Rovi was followed by Courtney Little of Ace Glass. Little is typical of the new generation of contract glazing company owners. Not only does he run Ace Glass in Arkansas but he is also an attorney. “When you lose a job over price, you have to ask yourself if the guy who won it is doing something wrong — or something right? True, he may have made a mistake, but he may know how to do some things cheaper than you.”
Little also mentioned some downward diversification. “We are a large contract glazier. We do hospitals and big buildings,” he said. “But we also started advertising locally and people now come up to me and say ‘I didn’t know you do shower doors.’ Now, I don’t mind doing shower doors because the margins on them are much better than they are on hospitals.”

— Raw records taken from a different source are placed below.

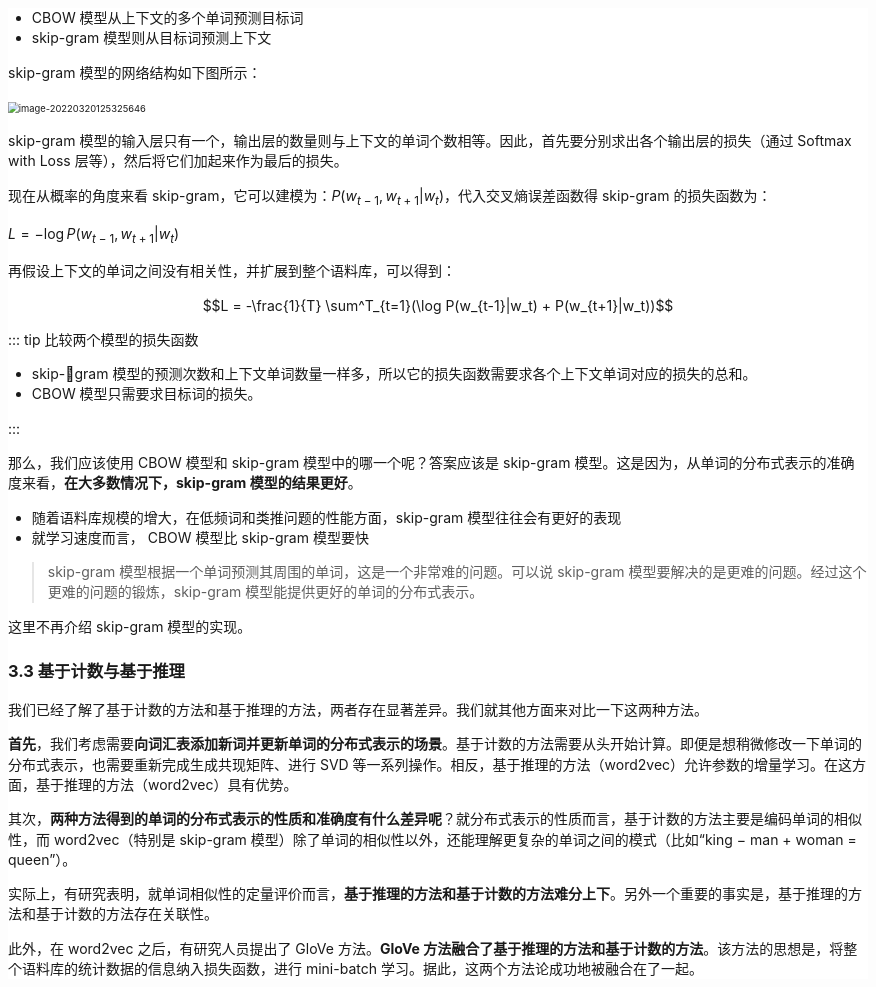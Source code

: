 + CBOW 模型从上下文的多个单词预测目标词
+ skip-gram 模型则从目标词预测上下文

skip-gram 模型的网络结构如下图所示：

<img src="https://notebook-img-1304596351.cos.ap-beijing.myqcloud.com/img/image-20220320125325646.png" alt="image-20220320125325646" style="zoom:67%;" />

skip-gram 模型的输入层只有一个，输出层的数量则与上下文的单词个数相等。因此，首先要分别求出各个输出层的损失（通过 Softmax with Loss 层等），然后将它们加起来作为最后的损失。

现在从概率的角度来看 skip-gram，它可以建模为：$P(w_{t-1},w_{t+1}|w_t)$，代入交叉熵误差函数得 skip-gram 的损失函数为：

$L = -\log P(w_{t-1},w_{t+1}|w_t)$

再假设上下文的单词之间没有相关性，并扩展到整个语料库，可以得到：

$$L = -\frac{1}{T} \sum^T_{t=1}(\log P(w_{t-1}|w_t) + P(w_{t+1}|w_t))$$

::: tip 比较两个模型的损失函数

+ skip-gram 模型的预测次数和上下文单词数量一样多，所以它的损失函数需要求各个上下文单词对应的损失的总和。
+ CBOW 模型只需要求目标词的损失。 

:::

那么，我们应该使用 CBOW 模型和 skip-gram 模型中的哪一个呢？答案应该是 skip-gram 模型。这是因为，从单词的分布式表示的准确度来看，**在大多数情况下，skip-gram 模型的结果更好**。

+ 随着语料库规模的增大，在低频词和类推问题的性能方面，skip-gram 模型往往会有更好的表现
+ 就学习速度而言， CBOW 模型比 skip-gram 模型要快

> skip-gram 模型根据一个单词预测其周围的单词，这是一个非常难的问题。可以说 skip-gram 模型要解决的是更难的问题。经过这个更难的问题的锻炼，skip-gram 模型能提供更好的单词的分布式表示。

这里不再介绍 skip-gram 模型的实现。

### 3.3 基于计数与基于推理

我们已经了解了基于计数的方法和基于推理的方法，两者存在显著差异。我们就其他方面来对比一下这两种方法。

**首先**，我们考虑需要**向词汇表添加新词并更新单词的分布式表示的场景**。基于计数的方法需要从头开始计算。即便是想稍微修改一下单词的分布式表示，也需要重新完成生成共现矩阵、进行 SVD 等一系列操作。相反，基于推理的方法（word2vec）允许参数的增量学习。在这方面，基于推理的方法（word2vec）具有优势。

其次，**两种方法得到的单词的分布式表示的性质和准确度有什么差异呢**？就分布式表示的性质而言，基于计数的方法主要是编码单词的相似性，而 word2vec（特别是 skip-gram 模型）除了单词的相似性以外，还能理解更复杂的单词之间的模式（比如“king − man + woman = queen”）。

实际上，有研究表明，就单词相似性的定量评价而言，**基于推理的方法和基于计数的方法难分上下**。另外一个重要的事实是，基于推理的方法和基于计数的方法存在关联性。

此外，在 word2vec 之后，有研究人员提出了 GloVe 方法。**GloVe 方法融合了基于推理的方法和基于计数的方法**。该方法的思想是，将整个语料库的统计数据的信息纳入损失函数，进行 mini-batch 学习。据此，这两个方法论成功地被融合在了一起。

In just a few hours, the BEC Conference 2011 will be history. It will be back in Vegas in 2012.
And what of Vegas itself? I come to a lot of meetings here, and it looks more active and busier than it has in the last 18 months. And there’s a new “industry” that has developed. It seems a fair number of people have taken to dressing up in costumes and walking the street in search of willing tourists who want their pictures taken with them. They then tell the tourists that there’s a “mandatory donation” of $5 for the privilege. The new profession must be growing because I saw Yoda, Superman, a number of showgirls of both genders, and a Batman and Catwoman all working the streets, although Batman really should have been working the gym. (I know, I know, like I should talk.)
“Yeah, some guy started doing this up on Fremont Street last year,” the cab driver told me. “And it worked, so now there are lots of people doing it.” Smile.